Idealisme dalam konteks tulisan ini adalah sebuah cita-cita suci dan mulia untuk kepentingan masa depan kita semua, demi merawat kebinnekaan Indonesia sebagai salah satu tonggak bagi keutuhan bangsa dan negara kepulauan ini. Para pendiri bangsa jauh sebelum proklamasi 1945 memiliki idealisme itu, sekalipun bisa saja pandangan politik mereka ditandai perbedaan-perbedaan yang tajam.

Tan Malaka (1896-1949) misalnya adalah seorang idealis sejati untuk sebuah Indonesia merdeka, berdaulat, dan bermartabat. Tragedi pembunuhan yang dialaminya tahun 1949 oleh oknum tentara telah menyisakan sebuah beban sejarah yang sukar dihilangkan dari ingatan kolektif kita semua. Tan Malaka bersahabat dengan Bung Karno, Bung Hatta, Jenderal Soedirman, dan dengan banyak tokoh yang lain. Tetapi mengapa harus dibunuh? Teramat nista menghabisi nyawa seorang Tan Malaka.
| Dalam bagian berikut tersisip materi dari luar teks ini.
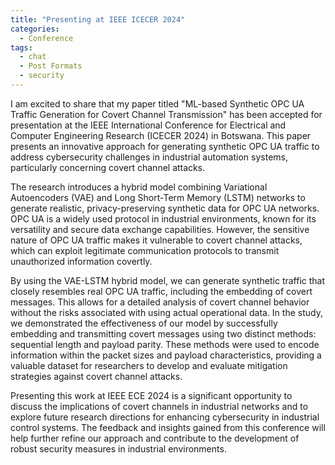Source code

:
 ```yaml
---
title: "Presenting at IEEE ICECER 2024"
categories:
  - Conference
tags:
  - chat
  - Post Formats
  - security
---
```


I am excited to share that my paper titled "ML-based Synthetic OPC UA Traffic Generation for Covert Channel Transmission" has been accepted for presentation at the IEEE International Conference for Electrical and Computer Engineering Research (ICECER 2024) in Botswana. This paper presents an innovative approach for generating synthetic OPC UA traffic to address cybersecurity challenges in industrial automation systems, particularly concerning covert channel attacks.

The research introduces a hybrid model combining Variational Autoencoders (VAE) and Long Short-Term Memory (LSTM) networks to generate realistic, privacy-preserving synthetic data for OPC UA networks. OPC UA is a widely used protocol in industrial environments, known for its versatility and secure data exchange capabilities. However, the sensitive nature of OPC UA traffic makes it vulnerable to covert channel attacks, which can exploit legitimate communication protocols to transmit unauthorized information covertly.

By using the VAE-LSTM hybrid model, we can generate synthetic traffic that closely resembles real OPC UA traffic, including the embedding of covert messages. This allows for a detailed analysis of covert channel behavior without the risks associated with using actual operational data. In the study, we demonstrated the effectiveness of our model by successfully embedding and transmitting covert messages using two distinct methods: sequential length and payload parity. These methods were used to encode information within the packet sizes and payload characteristics, providing a valuable dataset for researchers to develop and evaluate mitigation strategies against covert channel attacks.

Presenting this work at IEEE ECE 2024 is a significant opportunity to discuss the implications of covert channels in industrial networks and to explore future research directions for enhancing cybersecurity in industrial control systems. The feedback and insights gained from this conference will help further refine our approach and contribute to the development of robust security measures in industrial environments.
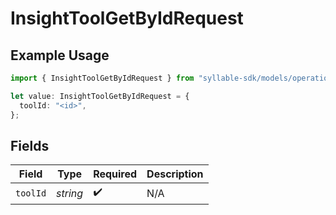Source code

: # InsightToolGetByIdRequest

## Example Usage

```typescript
import { InsightToolGetByIdRequest } from "syllable-sdk/models/operations";

let value: InsightToolGetByIdRequest = {
  toolId: "<id>",
};
```

## Fields

| Field              | Type               | Required           | Description        |
| ------------------ | ------------------ | ------------------ | ------------------ |
| `toolId`           | *string*           | :heavy_check_mark: | N/A                |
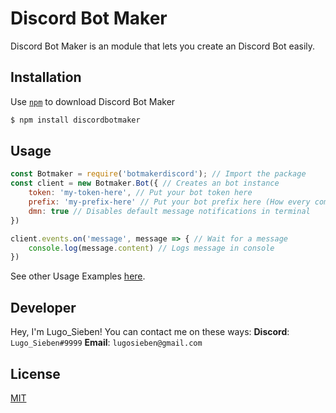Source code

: # Discord Bot Maker

Discord Bot Maker is an module that lets you create an Discord Bot easily.

## Installation

Use [`npm`](https://npmjs.com) to download Discord Bot Maker

```bash
$ npm install discordbotmaker
```

## Usage

```js
const Botmaker = require('botmakerdiscord'); // Import the package
const client = new Botmaker.Bot({ // Creates an bot instance
    token: 'my-token-here', // Put your bot token here
    prefix: 'my-prefix-here' // Put your bot prefix here (How every command starts with)
    dmn: true // Disables default message notifications in terminal
})

client.events.on('message', message => { // Wait for a message
    console.log(message.content) // Logs message in console
})
```
See other Usage Examples [here](./usage-examples.md).

## Developer

Hey, I'm Lugo_Sieben!
You can contact me on these ways:
__Discord__: `Lugo_Sieben#9999`
__Email__: `lugosieben@gmail.com`

## License
[MIT](https://choosealicense.com/licenses/isc/)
Semoga sipembunuh ini telah menyesali perbuatan kejinya.

Berbeda dengan banyak tokoh PKI lainnya yang memperlihatkan kesetian lebih kepada Moskow atau kemudian Beijing, dalam diri Tan Malaka, ideologi internasionalismenya menyatu dengan nasionalisme Indonesia dan tidak anti Islam. Sebagai pribadi merdeka, Tan Malaka bisa bersitegang dengan Joseph Stalin karena tidak sudi membungkuk, yang kemudian menjadi alasan baginya untuk menghindar dari pusat komintern (komunis internasional) di Moskow.

Sewaktu Hatta bertanya kepadanya sekitar tahun 1920-an di Negeri Belanda mengapa dia menghindar, jawaban singkatnya dipadatkan menjadi: “Karena tulang punggung saya lurus.” Komunisme di bawah diktator Stalin, menurut Tan Malaka, telah dibangun menjadi kekuasaan perbudakan atas rakyat banyak. (Lih. Mohammad Hatta, Memoir. Jakarta: Yayasan Hatta, 2002, hlm. 137. Idealisme Tan Malaka untuk sebuah Indonesia merdeka dipertahankannya dengan seluruh kekuatan otak dan jiwanya melalaui rentangan penderitaan yang panjang.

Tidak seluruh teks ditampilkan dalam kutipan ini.